There was a partial bloody footprint on the second-to-top step and she stopped to study it, and then glanced at the sad facade. The footprint was too compromised to tell much, but hopefully forensics would come through. “I can't imagine the person who lived here was also a college professor.”

“Me either. The neighbor that called the body in said she wasn't sure just what he did. He just moved in a few weeks ago and she didn't even know the house had been rented. She's a bit older and all shaken up. Can't blame her. I'm no piker when it comes to dead bodies, and this is pretty gruesome. Just fair warning from me to you.”
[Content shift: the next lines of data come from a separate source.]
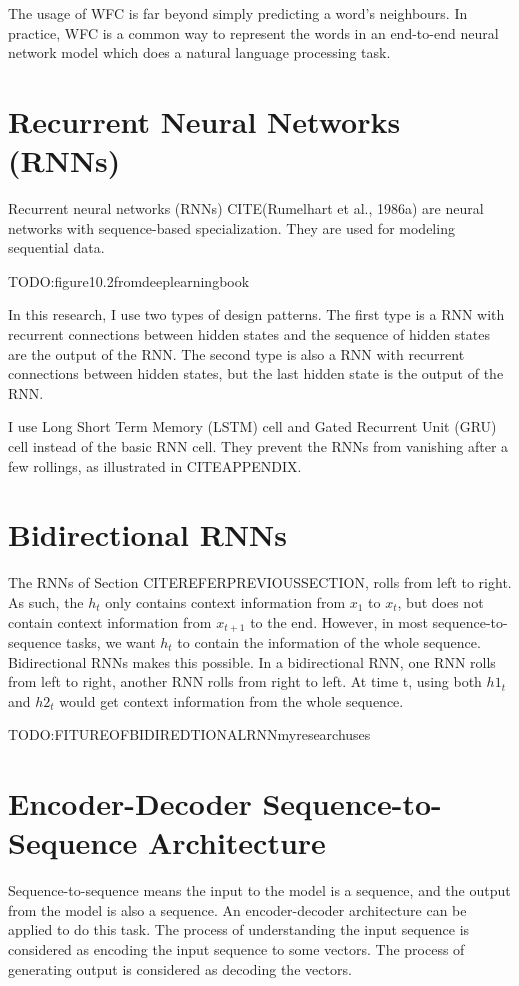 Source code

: \documentclass[modernstyle,12pt]{sjsuthesis}
\theoremstyle{definition}
\begin{document}
The usage of WFC is far beyond simply predicting a word's neighbours. In practice, WFC is a common way to represent the words in an end-to-end neural network model which does a natural language processing task.
\section{Recurrent Neural Networks (RNNs)}
Recurrent neural networks (RNNs) CITE(Rumelhart et al., 1986a) are neural networks with sequence-based specialization. They are used for modeling sequential data.

TODO:figure10.2fromdeeplearningbook

In this research, I use two types of design patterns. The first type is a RNN with recurrent connections between hidden states and the sequence of hidden states are the output of the RNN. The second type is also a RNN with recurrent connections between hidden states, but the last hidden state is the output of the RNN.

I use Long Short Term Memory (LSTM) cell and Gated Recurrent Unit (GRU) cell instead of the basic RNN cell. They prevent the RNNs from vanishing after a few rollings, as illustrated in CITEAPPENDIX.
\section{Bidirectional RNNs}

The RNNs of Section CITEREFERPREVIOUSSECTION, rolls from left to right. As such, the $h_t$ only contains context information from $x_1$ to $x_t$, but does not contain context information from $x_{t+1}$ to the end. However, in most sequence-to-sequence tasks, we want $h_t$ to contain the information of the whole sequence. Bidirectional RNNs makes this possible. In a bidirectional RNN, one RNN rolls from left to right, another RNN rolls from right to left. At time t, using both $h1_t$ and $h2_t$ would get context information from the whole sequence.

TODO:FITUREOFBIDIREDTIONALRNNmyresearchuses

\section{Encoder-Decoder Sequence-to-Sequence Architecture}

Sequence-to-sequence means the input to the model is a sequence, and the output from the model is also a sequence. An encoder-decoder architecture can be applied to do this task. The process of understanding the input sequence is considered as encoding the input sequence to some vectors. The process of generating output is considered as decoding the vectors.
\end{document}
So much for what hadn't been all that much of a relaxing day anyway. She disliked flying and had been looking forward to a quiet evening. The emotional drain of the past week had left her hollow, like a fall leaf buffeted by a cold winter breeze. This really was
not
what she needed at the moment.

The screen door to the porch creaked on rusted hinges as Santiago opened it for her. “After you.”

As much as she hated ever admitting he was right about anything, this time her often abrasive partner was absolutely correct. First of all, Ellie had never seen this much blood at any crime scene. The victim wasn't just white because of the temperature outside. The body was sprawled in a wide congealed pool of it, his coat and jeans were soaked, and his hair matted in a dark coating. The splatter was all over the front door and the wooden wall of the house.

Definitely the crime scene. Whatever had happened, it had been violent and occurred right on this spot.

First clue.

She was immobile for a full minute as she took it in, and to his credit, Santiago said nothing. His wisecracks often got on her nerves, but then again, she now understood it was his way of dealing with a very stressful job. That he was quiet now, spoke volumes.